Born in Goa in 1939, D’Souza later migrated to Pakistan and was the fourth Christian to don the Green Cap. He was a medium pacer and tail-end batsman. Antao toured England in 1962 heading the batting averages (53) as he remained not out in 5 of his 6 innings! His bowling was ineffective as his fellow bowler’s on that disastrous tour where Pakistan were humiliated 4-0. He migrated to Ontario- Canada in 1999 and lives there with his four children.
And then there was the most illustrious of all Christian players in the face of Yousuf Youhana, the fifth Christian to play for Pakistan. Yousuf made his debut against South Africa in 1998 but later converted to Islam in 2005.
While it was relatively easy to research men with bat and ball, I faced new set of challenges seeking info about men with Hockey sticks. It was time to turn to triple Olympian and Gold Medalist Anwar Ahmed Khan for help who was very excited to walk down the memory lane.
We start off with Milton D’Mello from Karachi who played left half and represented Pakistan at the 1948 London Olympics where they lost to Holland and landed in the 4th place. The next Olympics at Helsinki in 1952 saw Jack Britto, a center and right half don the Green Shirt, Pakistan again managed a 4th position after defeats to Holland and Great Britain.

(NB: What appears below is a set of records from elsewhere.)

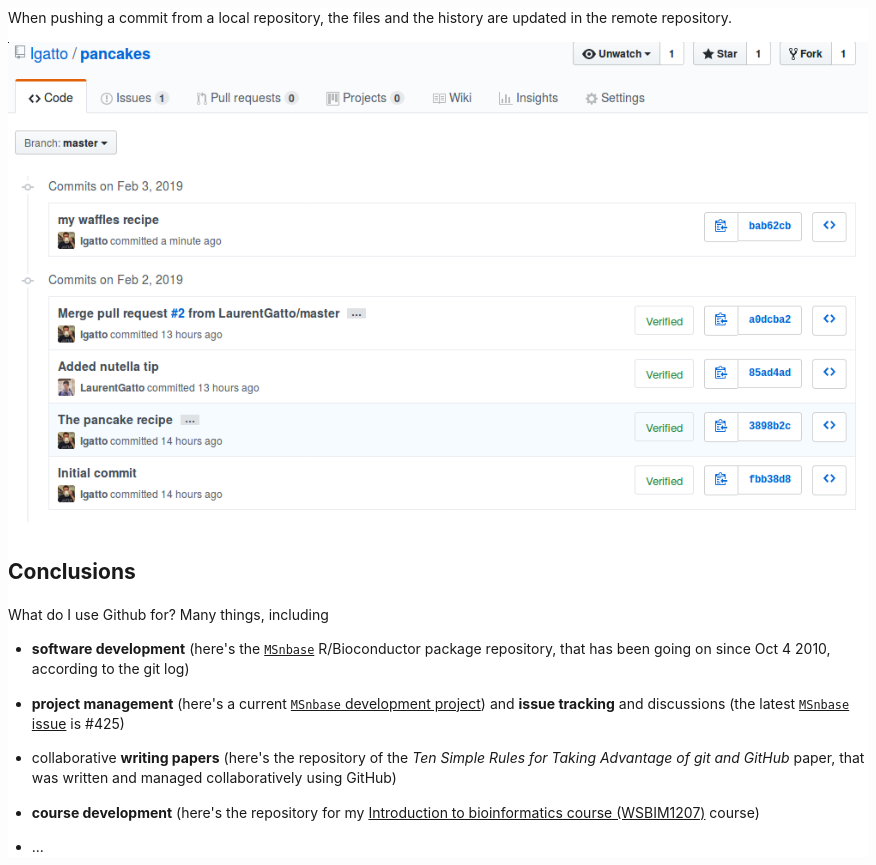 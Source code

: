 
When pushing a commit from a local repository, the files and the
history are updated in the remote repository.

![GitHub help](/images/36-github-intro-commits-5.png)

## Conclusions

What do I use Github for? Many things, including

- **software development** (here's the
  [`MSnbase`](https://github.com/lgatto/MSnbase/) R/Bioconductor
  package repository, that has been going on since Oct 4 2010,
  according to the git log)

- **project management** (here's a current [`MSnbase` development
  project](https://github.com/lgatto/MSnbase/projects/2)) and **issue
  tracking** and discussions (the latest [`MSnbase`
  issue](https://github.com/lgatto/MSnbase/issues) is #425)

- collaborative **writing papers** (here's the repository of the *Ten
  Simple Rules for Taking Advantage of git and GitHub* paper, that was
  written and managed collaboratively using GitHub)

- **course development** (here's the repository for my [Introduction
  to bioinformatics course
  (WSBIM1207)](https://github.com/uclouvain-cbio/WSBIM1207) course)

- ...
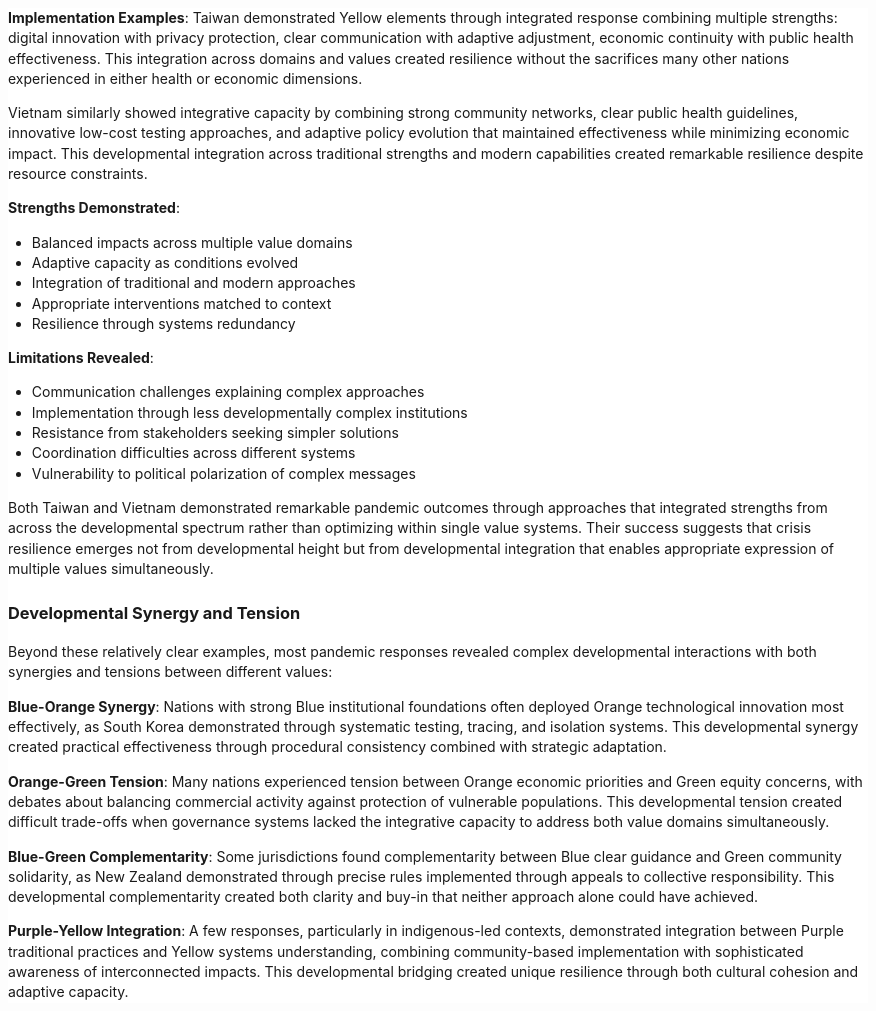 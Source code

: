 **Implementation Examples**:
Taiwan demonstrated Yellow elements through integrated response combining multiple strengths: digital innovation with privacy protection, clear communication with adaptive adjustment, economic continuity with public health effectiveness. This integration across domains and values created resilience without the sacrifices many other nations experienced in either health or economic dimensions.

Vietnam similarly showed integrative capacity by combining strong community networks, clear public health guidelines, innovative low-cost testing approaches, and adaptive policy evolution that maintained effectiveness while minimizing economic impact. This developmental integration across traditional strengths and modern capabilities created remarkable resilience despite resource constraints.

**Strengths Demonstrated**:
- Balanced impacts across multiple value domains
- Adaptive capacity as conditions evolved
- Integration of traditional and modern approaches
- Appropriate interventions matched to context
- Resilience through systems redundancy

**Limitations Revealed**:
- Communication challenges explaining complex approaches
- Implementation through less developmentally complex institutions
- Resistance from stakeholders seeking simpler solutions
- Coordination difficulties across different systems
- Vulnerability to political polarization of complex messages

Both Taiwan and Vietnam demonstrated remarkable pandemic outcomes through approaches that integrated strengths from across the developmental spectrum rather than optimizing within single value systems. Their success suggests that crisis resilience emerges not from developmental height but from developmental integration that enables appropriate expression of multiple values simultaneously.

### Developmental Synergy and Tension

Beyond these relatively clear examples, most pandemic responses revealed complex developmental interactions with both synergies and tensions between different values:

**Blue-Orange Synergy**: Nations with strong Blue institutional foundations often deployed Orange technological innovation most effectively, as South Korea demonstrated through systematic testing, tracing, and isolation systems. This developmental synergy created practical effectiveness through procedural consistency combined with strategic adaptation.

**Orange-Green Tension**: Many nations experienced tension between Orange economic priorities and Green equity concerns, with debates about balancing commercial activity against protection of vulnerable populations. This developmental tension created difficult trade-offs when governance systems lacked the integrative capacity to address both value domains simultaneously.

**Blue-Green Complementarity**: Some jurisdictions found complementarity between Blue clear guidance and Green community solidarity, as New Zealand demonstrated through precise rules implemented through appeals to collective responsibility. This developmental complementarity created both clarity and buy-in that neither approach alone could have achieved.

**Purple-Yellow Integration**: A few responses, particularly in indigenous-led contexts, demonstrated integration between Purple traditional practices and Yellow systems understanding, combining community-based implementation with sophisticated awareness of interconnected impacts. This developmental bridging created unique resilience through both cultural cohesion and adaptive capacity.
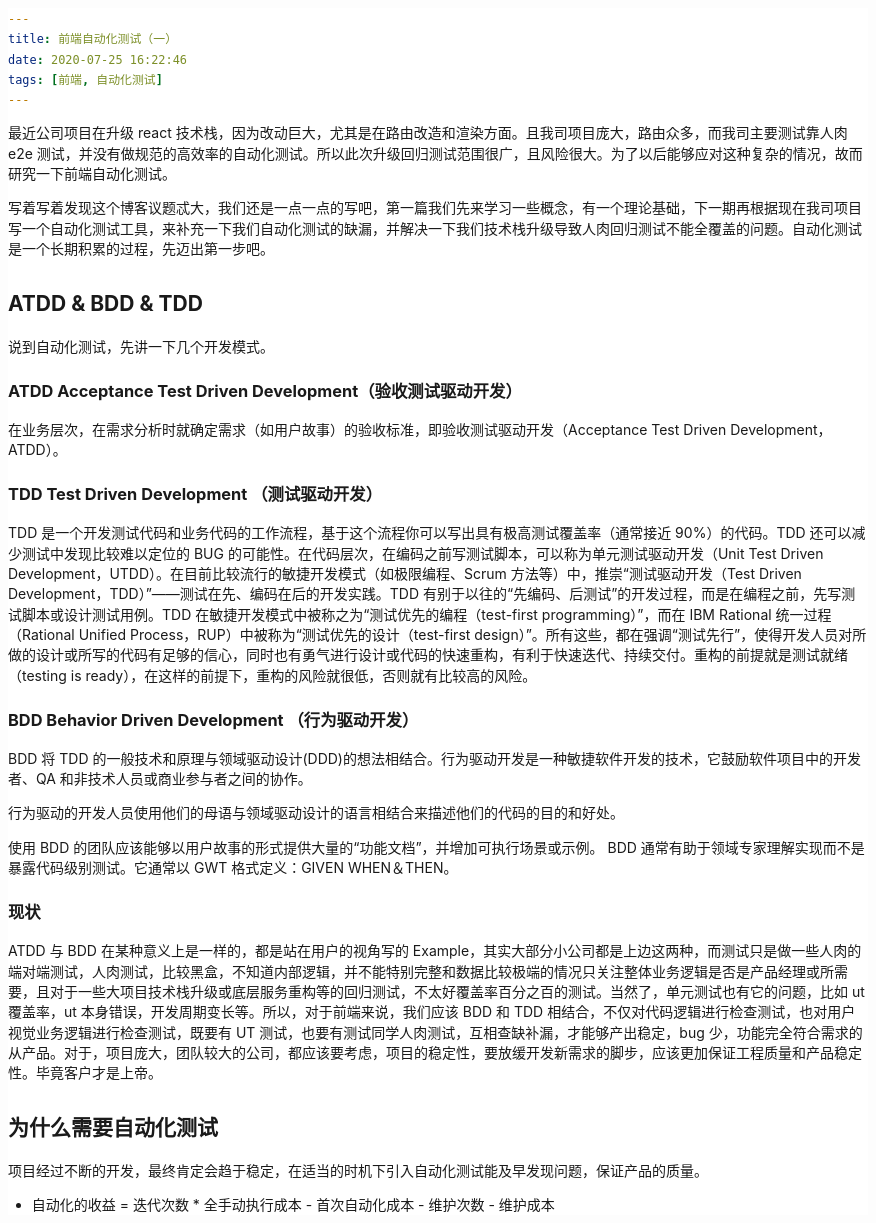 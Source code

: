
 ```yaml
---
title: 前端自动化测试（一）
date: 2020-07-25 16:22:46
tags: [前端, 自动化测试]
---
```


最近公司项目在升级 react 技术栈，因为改动巨大，尤其是在路由改造和渲染方面。且我司项目庞大，路由众多，而我司主要测试靠人肉 e2e 测试，并没有做规范的高效率的自动化测试。所以此次升级回归测试范围很广，且风险很大。为了以后能够应对这种复杂的情况，故而研究一下前端自动化测试。

写着写着发现这个博客议题忒大，我们还是一点一点的写吧，第一篇我们先来学习一些概念，有一个理论基础，下一期再根据现在我司项目写一个自动化测试工具，来补充一下我们自动化测试的缺漏，并解决一下我们技术栈升级导致人肉回归测试不能全覆盖的问题。自动化测试是一个长期积累的过程，先迈出第一步吧。



## ATDD & BDD & TDD

说到自动化测试，先讲一下几个开发模式。

### ATDD Acceptance Test Driven Development（验收测试驱动开发）

在业务层次，在需求分析时就确定需求（如用户故事）的验收标准，即验收测试驱动开发（Acceptance Test Driven Development，ATDD）。

### TDD Test Driven Development （测试驱动开发）

TDD 是一个开发测试代码和业务代码的工作流程，基于这个流程你可以写出具有极高测试覆盖率（通常接近 90%）的代码。TDD 还可以减少测试中发现比较难以定位的 BUG 的可能性。在代码层次，在编码之前写测试脚本，可以称为单元测试驱动开发（Unit Test Driven Development，UTDD）。在目前比较流行的敏捷开发模式（如极限编程、Scrum 方法等）中，推崇“测试驱动开发（Test Driven Development，TDD）”——测试在先、编码在后的开发实践。TDD 有别于以往的“先编码、后测试”的开发过程，而是在编程之前，先写测试脚本或设计测试用例。TDD 在敏捷开发模式中被称之为“测试优先的编程（test-first programming）”，而在 IBM Rational 统一过程（Rational Unified Process，RUP）中被称为“测试优先的设计（test-first design）”。所有这些，都在强调“测试先行”，使得开发人员对所做的设计或所写的代码有足够的信心，同时也有勇气进行设计或代码的快速重构，有利于快速迭代、持续交付。重构的前提就是测试就绪（testing is ready），在这样的前提下，重构的风险就很低，否则就有比较高的风险。

### BDD Behavior Driven Development （行为驱动开发）

BDD 将 TDD 的一般技术和原理与领域驱动设计(DDD)的想法相结合。行为驱动开发是一种敏捷软件开发的技术，它鼓励软件项目中的开发者、QA 和非技术人员或商业参与者之间的协作。

行为驱动的开发人员使用他们的母语与领域驱动设计的语言相结合来描述他们的代码的目的和好处。

使用 BDD 的团队应该能够以用户故事的形式提供大量的“功能文档”，并增加可执行场景或示例。 BDD 通常有助于领域专家理解实现而不是暴露代码级别测试。它通常以 GWT 格式定义：GIVEN WHEN＆THEN。

### 现状

ATDD 与 BDD 在某种意义上是一样的，都是站在用户的视角写的 Example，其实大部分小公司都是上边这两种，而测试只是做一些人肉的端对端测试，人肉测试，比较黑盒，不知道内部逻辑，并不能特别完整和数据比较极端的情况只关注整体业务逻辑是否是产品经理或所需要，且对于一些大项目技术栈升级或底层服务重构等的回归测试，不太好覆盖率百分之百的测试。当然了，单元测试也有它的问题，比如 ut 覆盖率，ut 本身错误，开发周期变长等。所以，对于前端来说，我们应该 BDD 和 TDD 相结合，不仅对代码逻辑进行检查测试，也对用户视觉业务逻辑进行检查测试，既要有 UT 测试，也要有测试同学人肉测试，互相查缺补漏，才能够产出稳定，bug 少，功能完全符合需求的从产品。对于，项目庞大，团队较大的公司，都应该要考虑，项目的稳定性，要放缓开发新需求的脚步，应该更加保证工程质量和产品稳定性。毕竟客户才是上帝。

## 为什么需要自动化测试

项目经过不断的开发，最终肯定会趋于稳定，在适当的时机下引入自动化测试能及早发现问题，保证产品的质量。

- 自动化的收益 = 迭代次数 \* 全手动执行成本 - 首次自动化成本 - 维护次数 - 维护成本
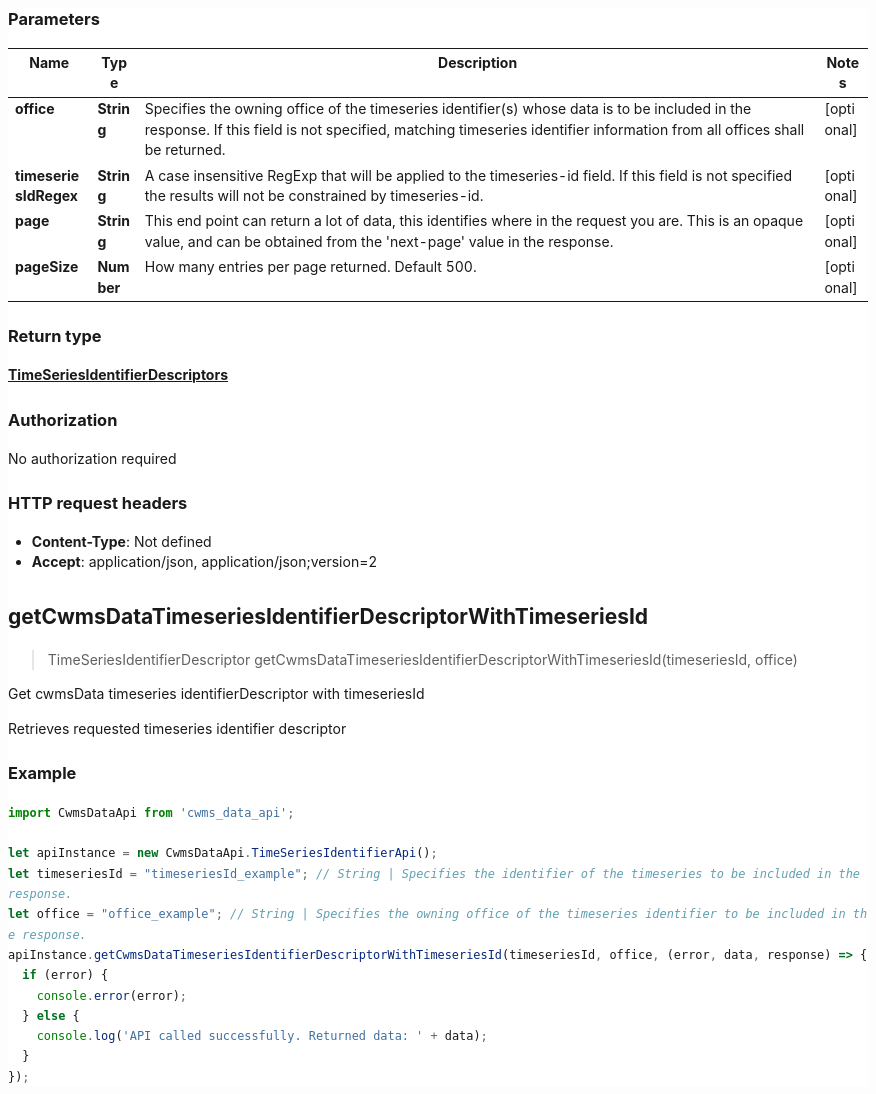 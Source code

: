 ### Parameters


Name | Type | Description  | Notes
------------- | ------------- | ------------- | -------------
 **office** | **String**| Specifies the owning office of the timeseries identifier(s) whose data is to be included in the response. If this field is not specified, matching timeseries identifier information from all offices shall be returned. | [optional] 
 **timeseriesIdRegex** | **String**| A case insensitive RegExp that will be applied to the timeseries-id field. If this field is not specified the results will not be constrained by timeseries-id. | [optional] 
 **page** | **String**| This end point can return a lot of data, this identifies where in the request you are. This is an opaque value, and can be obtained from the &#39;next-page&#39; value in the response. | [optional] 
 **pageSize** | **Number**| How many entries per page returned. Default 500. | [optional] 

### Return type

[**TimeSeriesIdentifierDescriptors**](TimeSeriesIdentifierDescriptors.md)

### Authorization

No authorization required

### HTTP request headers

- **Content-Type**: Not defined
- **Accept**: application/json, application/json;version=2


## getCwmsDataTimeseriesIdentifierDescriptorWithTimeseriesId

> TimeSeriesIdentifierDescriptor getCwmsDataTimeseriesIdentifierDescriptorWithTimeseriesId(timeseriesId, office)

Get cwmsData timeseries identifierDescriptor with timeseriesId

Retrieves requested timeseries identifier descriptor

### Example

```javascript
import CwmsDataApi from 'cwms_data_api';

let apiInstance = new CwmsDataApi.TimeSeriesIdentifierApi();
let timeseriesId = "timeseriesId_example"; // String | Specifies the identifier of the timeseries to be included in the response.
let office = "office_example"; // String | Specifies the owning office of the timeseries identifier to be included in the response.
apiInstance.getCwmsDataTimeseriesIdentifierDescriptorWithTimeseriesId(timeseriesId, office, (error, data, response) => {
  if (error) {
    console.error(error);
  } else {
    console.log('API called successfully. Returned data: ' + data);
  }
});
```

1960 Rome Olympics was a historic event for Pakistan where it won its first Olympic Gold medal. The team was gifted with the dependable and stylish goal keeper Rony Gardner. Mr. Anwar has found memories of those Olympics and Gardner who shared room with him. “Rona was a Sergeant in Punjab Police, yet he was a Jolly Good Fellow and a complete team man who was always there to support his collogues. Abdul Rasheed was in top form and that left little room for Gardner to step in, he however played two matches against South Africa in the next tour”. Mr. Anwar didn’t forget to add that hockey in those days (as of today) wasn’t about money as it was not a professional sports and we all played just for the love of the game. Mr. D’Mello is not with us anymore while Mr. Britto lives in the United Kingdom.
Two other names worth mentioning are Peter Paul Fernandes who was born in Karachi but represented un-divided India at the 1936 Berlin Olympics and the mastermind Oswald B. Nazareth, who went on to draft the first constitution of Pakistan Hockey Federation, being its Secretary for a long time and becoming the Co-Manager of the country’s first Hockey team to the 1948 London Olympics. There were others who represented Pakistan in various sports like Michael Rodriguez at the1965 World Table Tennis Championship in Yugoslavia.
The list certainly does not end here but space does. Pakistan Sports has historically been struck by ethnic racism but thankfully never have we witnessed religious biasness. With the selection process being fair and opportunities in abundance, the chance for minorities making it to national squads is always on cards, all that’s required is ambition, hard work and dedication.